I saw that clip too, and found it very moving. Sounds like the Christian made an impression as being a really good person, which I think is great.

But if only the atheist could take the next step and see the Christian as a bad person, saved by grace.


----------



## jd.morrison (Dec 22, 2008)




----------



## tellville (Dec 23, 2008)

I was just about to post this very same clip!


----------



## CarsonLAllen (Dec 23, 2008)

*Great post Kevin. One of my best friends, who is now a Calvinist, has had an active street ministry in Medford for the past ten years. I go out with him from time to time. I just sent him this you tube clip. It was a great encouragement for me to watch this morning, and I think it will be for my friend as well. So many times we hand someone a Bible or a tract, not knowing what they think when they go home.*


----------



## LawrenceU (Dec 23, 2008)

That video makes me weep over the blind foolishness in which he wraps himself.

And, he makes a very good point about the practical hatred that many 'chrisitians' have. I am appalled at the lack of concern over the lost that most people seem to exhibit. We would rather sharpen our jots and tittles than share the gospel.


----------



## kvanlaan (Dec 23, 2008)

Yes, very convicting. It does raise the question: If we don't share the gospel, how deeply do we realy believe what we say we do (in the light of our supposed care for our 'brother')?


----------



## APuritansMind (Dec 23, 2008)

-----Added 12/23/2008 at 11:52:54 EST-----



LawrenceU said:


> That video makes me weep over the blind foolishness in which he wraps himself.
> 
> And, he makes a very good point about the practical hatred that many 'chrisitians' have.
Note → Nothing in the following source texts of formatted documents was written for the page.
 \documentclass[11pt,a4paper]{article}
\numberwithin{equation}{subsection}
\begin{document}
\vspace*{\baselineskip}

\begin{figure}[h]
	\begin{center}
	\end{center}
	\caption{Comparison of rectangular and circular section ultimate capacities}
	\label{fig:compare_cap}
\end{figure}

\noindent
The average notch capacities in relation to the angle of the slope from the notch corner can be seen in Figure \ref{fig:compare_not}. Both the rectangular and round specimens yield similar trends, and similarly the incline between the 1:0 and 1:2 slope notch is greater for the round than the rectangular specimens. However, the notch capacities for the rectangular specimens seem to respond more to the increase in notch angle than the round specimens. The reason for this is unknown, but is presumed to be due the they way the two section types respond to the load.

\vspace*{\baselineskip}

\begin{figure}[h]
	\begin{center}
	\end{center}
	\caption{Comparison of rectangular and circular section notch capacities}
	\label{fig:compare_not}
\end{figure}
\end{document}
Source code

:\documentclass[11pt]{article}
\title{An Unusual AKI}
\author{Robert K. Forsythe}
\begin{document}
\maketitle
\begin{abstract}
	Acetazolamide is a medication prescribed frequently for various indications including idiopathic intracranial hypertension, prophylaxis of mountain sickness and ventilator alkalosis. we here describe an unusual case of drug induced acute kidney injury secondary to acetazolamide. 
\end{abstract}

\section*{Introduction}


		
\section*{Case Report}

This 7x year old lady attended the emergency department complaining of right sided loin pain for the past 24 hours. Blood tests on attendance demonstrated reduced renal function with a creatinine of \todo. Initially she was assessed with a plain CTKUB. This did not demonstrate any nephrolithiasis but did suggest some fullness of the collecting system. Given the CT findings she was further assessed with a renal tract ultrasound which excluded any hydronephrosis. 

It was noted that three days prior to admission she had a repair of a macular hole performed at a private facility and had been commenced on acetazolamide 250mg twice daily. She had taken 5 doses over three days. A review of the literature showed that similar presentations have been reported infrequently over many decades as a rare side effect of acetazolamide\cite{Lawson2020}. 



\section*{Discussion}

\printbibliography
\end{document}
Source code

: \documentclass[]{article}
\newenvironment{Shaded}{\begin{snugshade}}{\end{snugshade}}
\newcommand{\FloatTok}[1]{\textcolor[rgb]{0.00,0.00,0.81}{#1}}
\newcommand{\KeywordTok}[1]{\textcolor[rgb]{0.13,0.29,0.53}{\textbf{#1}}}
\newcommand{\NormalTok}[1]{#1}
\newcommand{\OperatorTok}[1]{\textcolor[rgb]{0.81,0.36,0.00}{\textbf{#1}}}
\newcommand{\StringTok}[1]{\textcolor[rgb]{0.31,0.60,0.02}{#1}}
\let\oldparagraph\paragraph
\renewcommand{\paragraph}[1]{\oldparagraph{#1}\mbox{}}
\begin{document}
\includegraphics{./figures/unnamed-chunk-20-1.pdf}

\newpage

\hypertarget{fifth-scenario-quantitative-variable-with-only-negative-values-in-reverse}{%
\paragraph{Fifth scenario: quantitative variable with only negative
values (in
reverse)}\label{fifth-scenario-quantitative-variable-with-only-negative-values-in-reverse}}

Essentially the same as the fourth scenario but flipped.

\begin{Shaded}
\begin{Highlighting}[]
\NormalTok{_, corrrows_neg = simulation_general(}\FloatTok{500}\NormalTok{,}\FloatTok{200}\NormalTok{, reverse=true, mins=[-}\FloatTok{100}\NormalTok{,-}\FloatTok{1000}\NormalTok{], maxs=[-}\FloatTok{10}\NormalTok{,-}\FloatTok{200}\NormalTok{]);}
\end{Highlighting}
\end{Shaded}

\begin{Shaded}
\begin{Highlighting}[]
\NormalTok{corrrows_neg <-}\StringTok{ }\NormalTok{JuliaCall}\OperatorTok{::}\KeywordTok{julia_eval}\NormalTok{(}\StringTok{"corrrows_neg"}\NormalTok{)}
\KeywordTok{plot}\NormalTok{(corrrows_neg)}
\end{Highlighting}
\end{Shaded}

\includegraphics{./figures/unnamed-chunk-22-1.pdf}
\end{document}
I am appalled at the lack of concern over the lost that most people seem to exhibit. We would rather sharpen our jots and tittles than share the gospel.


----------



## PresbyDane (Dec 23, 2008)

I just wanted to Tsonmarithu`s heartfelt comment "if only the atheist could take the next step, and see the christian as a bad person that has been forigiven"
This is also a big pain for me.
But in yhis it is so good to know that after we have presented the Gospel God can make that happen to a person and also remember that Only God can make that happen to a person, that is what gives me the courage and strenght to go out a-new again and again.


----------



## Honor (Dec 23, 2008)

thank you for this clip it really got me thinking. and to me at least it seems his heart was softing.


----------



## BobVigneault (Dec 23, 2008)

It's refreshing to hear an honest atheist. I like Penn Gillette. I wish I could discuss with him what he means by 'good' when he speaks of a good man. 

Most atheists are not real atheists, they are just rebellious and anti-God. Gillette really has made a cognitive commitment to there being no God, he has made a thought out, reasoned foundational assumption and he seeks a worldview consistent with his assumption. In that way he is like us. 

Let's pray that he will quickly learn that his worldview has some large gaps. Let's pray more specifically that God will grant him repentance.


----------



## LawrenceU (Dec 23, 2008)

> Let's pray that he will quickly learn that his worldview has some large gaps. Let's pray more specifically that God will grant him repentance.


----------



## Notthemama1984 (Dec 23, 2008)

kvanlaan said:


> Yes, very convicting. It does raise the question: If we don't share the gospel, how deeply do we realy believe what we say we do (in the light of our supposed care for our 'brother')?



This is a great point. It reminds me of a sermon I heard a few months back where the minister pointed out that hyper-calvinism is completely wrong and then proceeded to say that we are all hyper-calvinists in our actions each time we decide not to share the Gospel with someone.


----------



## ManleyBeasley (Dec 23, 2008)

Thanks for sharing that.


----------



## Augusta (Dec 23, 2008)

Wow, he was deeply affected by that. I pray that God is working to bring him to faith.


----------



## christiana (Dec 23, 2008)

I've always loved the quote that says that no matter how a lost person responds to our sharing the gospel with them, when we've finished the 'Word has a life of its own'. We never know how or what they think when all is done. God's word will not return to Him void!


----------



## Tim (Dec 24, 2008)

This is a good example of giving the non-believer no excuse to reject the gospel _because of how we act_.


----------



## nicnap (Dec 24, 2008)

Thanks for the clip...now .


----------



## Kevin (Dec 24, 2008)

nicnap said:


> Thanks for the clip...now .



That is the same recation I had.

1) watch video. 2) repent. 3) pray for boldness.


----------



## kvanlaan (Dec 24, 2008)

> That is the same recation I had.
> 
> 1) watch video. 2) repent. 3) pray for boldness.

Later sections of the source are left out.